§ **To do**
Every line below that holds the string "ReferenceDocumentation" must be copied.

********

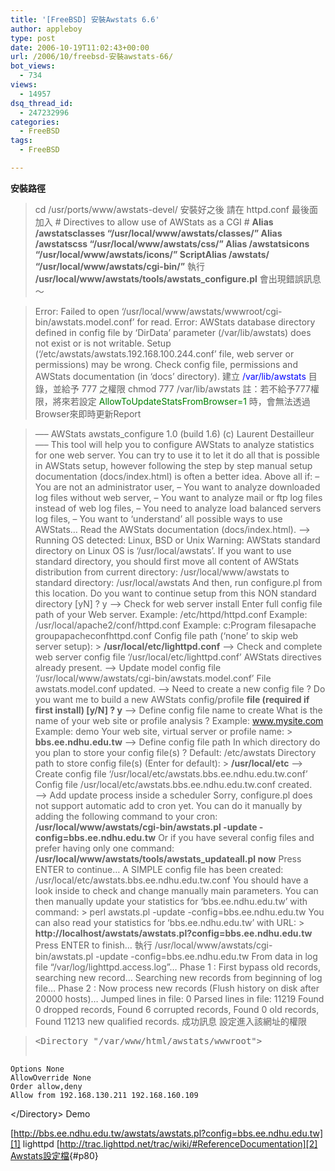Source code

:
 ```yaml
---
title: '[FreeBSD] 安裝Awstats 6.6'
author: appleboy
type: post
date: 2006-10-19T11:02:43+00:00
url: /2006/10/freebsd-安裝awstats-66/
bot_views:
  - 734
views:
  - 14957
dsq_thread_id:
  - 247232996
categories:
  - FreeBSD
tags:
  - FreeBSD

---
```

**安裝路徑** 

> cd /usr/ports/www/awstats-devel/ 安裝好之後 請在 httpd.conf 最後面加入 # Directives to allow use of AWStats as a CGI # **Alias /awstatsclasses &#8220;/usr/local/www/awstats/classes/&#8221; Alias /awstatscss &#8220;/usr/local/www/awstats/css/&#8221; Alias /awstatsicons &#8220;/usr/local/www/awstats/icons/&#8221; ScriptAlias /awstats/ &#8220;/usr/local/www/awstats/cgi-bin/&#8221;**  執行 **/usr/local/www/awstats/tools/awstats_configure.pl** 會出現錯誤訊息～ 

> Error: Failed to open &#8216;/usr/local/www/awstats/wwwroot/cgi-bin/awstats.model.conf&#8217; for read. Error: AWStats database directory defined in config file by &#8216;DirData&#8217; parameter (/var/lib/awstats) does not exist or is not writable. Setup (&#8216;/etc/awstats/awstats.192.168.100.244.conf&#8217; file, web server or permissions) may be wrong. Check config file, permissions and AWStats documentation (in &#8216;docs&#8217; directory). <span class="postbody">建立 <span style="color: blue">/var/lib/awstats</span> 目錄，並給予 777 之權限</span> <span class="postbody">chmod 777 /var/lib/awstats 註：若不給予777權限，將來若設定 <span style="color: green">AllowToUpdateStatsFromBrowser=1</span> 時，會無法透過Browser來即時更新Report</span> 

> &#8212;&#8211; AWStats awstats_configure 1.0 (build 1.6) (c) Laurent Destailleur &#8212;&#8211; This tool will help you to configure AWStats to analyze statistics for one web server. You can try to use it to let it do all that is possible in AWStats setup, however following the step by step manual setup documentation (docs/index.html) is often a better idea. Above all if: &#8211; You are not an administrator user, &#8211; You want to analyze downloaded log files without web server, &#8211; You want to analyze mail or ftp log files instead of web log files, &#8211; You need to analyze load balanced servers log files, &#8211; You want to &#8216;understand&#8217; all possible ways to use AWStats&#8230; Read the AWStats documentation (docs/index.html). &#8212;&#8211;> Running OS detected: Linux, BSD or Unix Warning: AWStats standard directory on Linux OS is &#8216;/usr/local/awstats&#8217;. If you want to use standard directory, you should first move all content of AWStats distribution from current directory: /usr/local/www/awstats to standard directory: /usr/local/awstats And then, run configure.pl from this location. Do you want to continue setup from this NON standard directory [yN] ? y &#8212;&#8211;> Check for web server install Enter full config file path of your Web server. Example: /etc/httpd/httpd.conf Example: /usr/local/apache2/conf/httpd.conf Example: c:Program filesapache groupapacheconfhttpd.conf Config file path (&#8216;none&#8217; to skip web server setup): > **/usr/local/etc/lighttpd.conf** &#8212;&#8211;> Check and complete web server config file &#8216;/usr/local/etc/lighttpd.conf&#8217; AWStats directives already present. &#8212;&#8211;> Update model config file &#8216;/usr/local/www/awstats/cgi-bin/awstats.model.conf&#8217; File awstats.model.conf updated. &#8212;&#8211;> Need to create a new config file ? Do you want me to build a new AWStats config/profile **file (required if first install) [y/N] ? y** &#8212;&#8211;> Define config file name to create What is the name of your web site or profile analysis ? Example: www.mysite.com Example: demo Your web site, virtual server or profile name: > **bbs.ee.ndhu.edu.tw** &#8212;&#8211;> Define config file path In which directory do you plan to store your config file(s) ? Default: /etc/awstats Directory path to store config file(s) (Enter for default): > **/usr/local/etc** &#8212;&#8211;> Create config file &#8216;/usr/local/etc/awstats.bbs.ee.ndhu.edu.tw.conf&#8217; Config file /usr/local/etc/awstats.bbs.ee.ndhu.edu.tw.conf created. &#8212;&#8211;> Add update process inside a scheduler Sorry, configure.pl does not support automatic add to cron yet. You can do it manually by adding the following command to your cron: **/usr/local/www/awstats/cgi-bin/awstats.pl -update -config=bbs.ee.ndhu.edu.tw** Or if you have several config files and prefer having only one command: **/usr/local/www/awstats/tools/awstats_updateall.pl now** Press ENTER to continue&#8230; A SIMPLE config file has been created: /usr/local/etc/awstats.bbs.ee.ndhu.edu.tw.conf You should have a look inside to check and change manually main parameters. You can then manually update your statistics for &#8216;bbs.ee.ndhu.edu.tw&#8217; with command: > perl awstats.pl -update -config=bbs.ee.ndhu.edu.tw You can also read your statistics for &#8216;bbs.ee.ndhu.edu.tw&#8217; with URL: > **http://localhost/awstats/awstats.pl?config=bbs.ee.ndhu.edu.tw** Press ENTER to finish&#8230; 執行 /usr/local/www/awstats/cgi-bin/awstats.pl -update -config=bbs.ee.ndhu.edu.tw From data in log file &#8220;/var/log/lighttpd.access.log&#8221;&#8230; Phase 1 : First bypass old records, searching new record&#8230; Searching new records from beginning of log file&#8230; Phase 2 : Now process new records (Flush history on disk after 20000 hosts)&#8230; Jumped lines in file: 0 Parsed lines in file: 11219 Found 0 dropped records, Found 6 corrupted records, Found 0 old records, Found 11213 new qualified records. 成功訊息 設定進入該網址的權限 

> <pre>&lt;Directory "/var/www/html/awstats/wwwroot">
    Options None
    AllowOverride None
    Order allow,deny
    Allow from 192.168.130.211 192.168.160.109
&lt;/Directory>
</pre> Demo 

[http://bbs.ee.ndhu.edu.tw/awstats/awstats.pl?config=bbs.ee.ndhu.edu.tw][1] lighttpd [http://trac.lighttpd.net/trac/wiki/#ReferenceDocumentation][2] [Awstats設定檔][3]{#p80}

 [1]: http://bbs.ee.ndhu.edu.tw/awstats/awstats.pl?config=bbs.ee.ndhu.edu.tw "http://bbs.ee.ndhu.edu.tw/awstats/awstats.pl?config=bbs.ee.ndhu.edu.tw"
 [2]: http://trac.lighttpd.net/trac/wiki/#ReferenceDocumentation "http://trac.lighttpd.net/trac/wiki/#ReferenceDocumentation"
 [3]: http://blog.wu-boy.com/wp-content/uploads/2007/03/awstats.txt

********

§ **Response below**
[http://bbs.ee.ndhu.edu.tw/awstats/awstats.pl?config=bbs.ee.ndhu.edu.tw][1] lighttpd [http://trac.lighttpd.net/trac/wiki/#ReferenceDocumentation][2] [Awstats設定檔][3]{#p80}
 [2]: http://trac.lighttpd.net/trac/wiki/#ReferenceDocumentation "http://trac.lighttpd.net/trac/wiki/#ReferenceDocumentation"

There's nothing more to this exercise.